Note: we expect your code to perform reasonably on inputs of several hundred thousand lines

What is a loop invariant?

What problem do invariants solve?

The problem we're trying to solve is that your brain is too small!

11 and 15: summarize code by giving a narrative sequence of events:

First we do this, then we do that, finally we do the other

Problems with narrative sequences:

Known to be hard (6 questions on AP CS exam, all about simulating sequences of events, predict success on the entire exam)
Your brain can only hold so much

Conclusion: narrative thinking holds you back

Solution: replace narrative thinking with a new habit of thought

Think about data and its invariants

Representation is the essence of programming (Show me your code and hide your data, and I won't know what's going on.)

Two consequences:

If you know the data and its invariants, you can reconstruct the narrative on demand. (Show me your data and I won't need to see your code; it will be obvious.)
Because there's less to remember, you can solve bigger problems with less work

Invariant in action: sorting an array in place

Sort array of integers in place:

What algorithm is the simplest to implement and understand that it is right?

14 Sep 2011: Hanson's `Table` interface

Homework advice:

Submit now. Don't get caught by surprise (e.g., tab characters)

If seeking help with code that compiles but does not run:

Submit your assignment
Tell us what valgrind says

Today:

Abstract data types in the world of ideas
Contracts (precondition, postcondition, cost model)
Polymorphic container with boxed elements
Higher-order map function with companion apply function

Detailed analysis of the Table interface, with special attention to void type and C-style polymorphism.

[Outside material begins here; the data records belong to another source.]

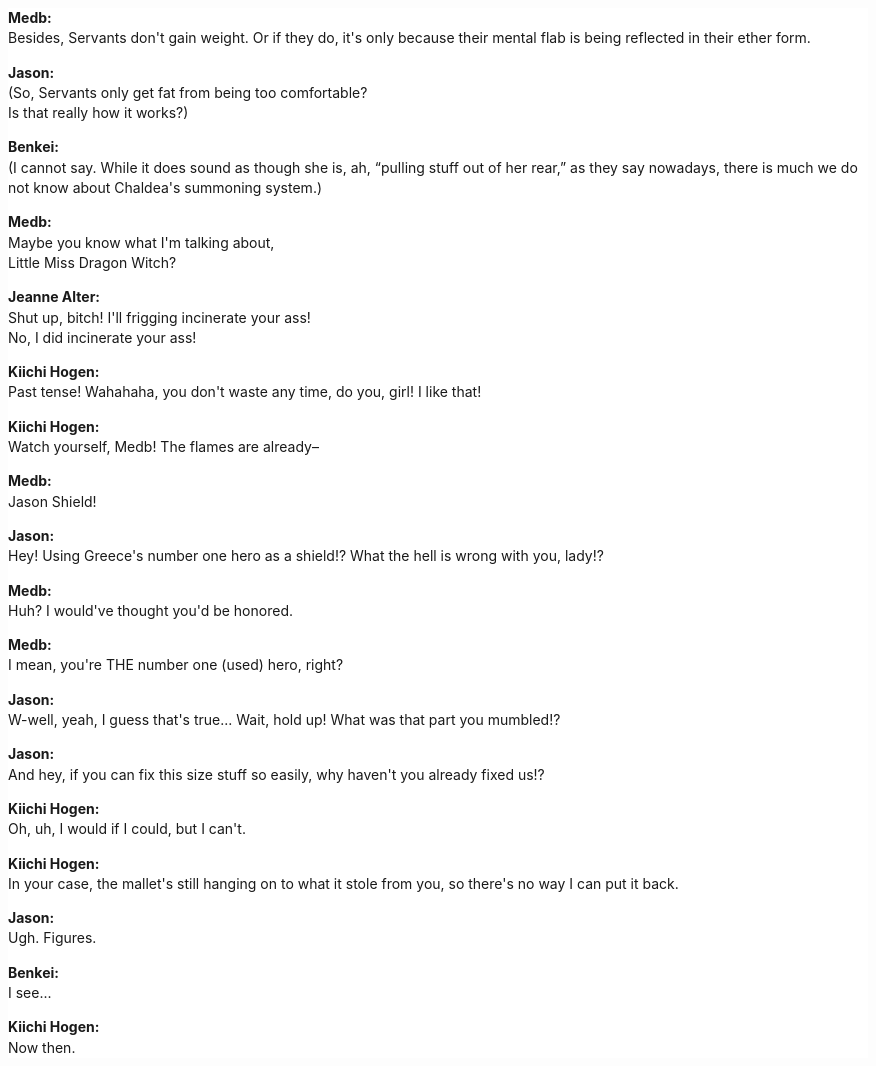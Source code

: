 **Medb:**   
Besides, Servants don't gain weight. Or if they do, it's only because their mental flab is being reflected in their ether form.  
  
**Jason:**   
(So, Servants only get fat from being too comfortable?  
Is that really how it works?)  
  
**Benkei:**   
(I cannot say. While it does sound as though she is, ah, “pulling stuff out of her rear,” as they say nowadays, there is much we do not know about Chaldea's summoning system.)  
  
**Medb:**   
Maybe you know what I'm talking about,  
Little Miss Dragon Witch?  
  
**Jeanne Alter:**   
Shut up, bitch! I'll frigging incinerate your ass!  
No, I did incinerate your ass!  
  
**Kiichi Hogen:**   
Past tense! Wahahaha, you don't waste any time, do you, girl! I like that!  
  
**Kiichi Hogen:**   
Watch yourself, Medb! The flames are already&ndash;  
  
**Medb:**   
Jason Shield!  
  
**Jason:**   
Hey! Using Greece's number one hero as a shield!? What the hell is wrong with you, lady!?  
  
**Medb:**   
Huh? I would've thought you'd be honored.  
  
**Medb:**   
I mean, you're THE number one (used) hero, right?  
  
**Jason:**   
W-well, yeah, I guess that's true... Wait, hold up! What was that part you mumbled!?  
  
**Jason:**   
And hey, if you can fix this size stuff so easily, why haven't you already fixed us!?  
  
**Kiichi Hogen:**   
Oh, uh, I would if I could, but I can't.  
  
**Kiichi Hogen:**   
In your case, the mallet's still hanging on to what it stole from you, so there's no way I can put it back.  
  
**Jason:**   
Ugh. Figures.  
  
**Benkei:**   
I see...  
  
**Kiichi Hogen:**   
Now then.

Two of the most important concepts in programming
- Parametric polymorphism
- Function closures
Neither concept is inherently difficult, but
- Both are unfamiliar (unless you've had 105)
- Both are awkward in C++
- Both are extremely awkward in C
Had you studied Scheme or Haskell or ML, the compiler would handle it, and you would barely even notice what was happening. In C, you must make it all happen yourself.

Start with parametric polymorphism:

What are the type parameters? (If you prefer, template parameters)
Let's modify the interface by identifying which voids represent key and value (looking at just the put and get methods):

So, can you define a Table_T in which the values are integers?

And now, 16 variations on a theme (computer demo)

High points:

void * is a pointer to an unknown type
void * might also be an unknown pointer type
- yes, this is ugly
Joining state and code together using function pointers and void * pointers enables powerful abstractions like iterations
These techniques are required to support polymorphism
Polymorphism is your main hope of reuse

19 Sep 2011: Iterators, abstraction and invariants: Implementing arrays

Learning objectives:

Rachel Lew, beginning vim proficiency
Dylan Portelance, vim proficiency
David Eder (Eee-der), vim proficiency
Dave Wu, vim proficiency
Ariel Hamlin, walking away
Mikala Noble & Steve Lessard, blowing up code that was almost working

The parable of the terriers, the squirrels, and the lion

Iterators, also called `map`

Abstraction and invariants: where are we going?

Learning to program with abstraction and invariants so that we can tackle interesting problems instead of boring problems.

Most likely source of bugs in your code:

Invariant does not properly relate the world of ideas to your implementation, or
Invariant is violated

The design checklist will help you debug faster

Today's class: Invariants, contracts, and implementation

Wednesday: compiling and linking, starting to look at machine structure

Unboxed, polymorphic arrays

The UArray interface with operations classified:

typedef struct T *T;

extern T     UArray_new (int length, int size);      // creator
extern void  UArray_free(T *array);                  // destroyer

extern int   UArray_length(T array);                 // observer
extern int   UArray_size  (T array);                 // observer

extern void *UArray_at(T array, int i);             // observer

extern void UArray_resize(T array, int length);      // mutator
extern T    UArray_copy  (T array, int length);      // producer

Using values stored in Hanson's arrays

Suppose array a is a Hanson UArray_T containing values of type struct pixel. Here is how I recommend you get an expression containing the ith element:

struct pixel *p = UArray_at(a, i);   // capture pointer into the array
                                     // (valid until resized or freed)
assert(sizeof(*p) == UArray_size(a));
... *p ...        // use expression of struct type

This approach is more verbose than the uses of Array_get in Hanson's book, but it is also robust against changes in type. Why? The Ramsey approach has a single point of truth, that is, the type is mentioned in only one place. In the Hanson approach, the type is mentioned in multiple places, and it is easier to write inconsistent code.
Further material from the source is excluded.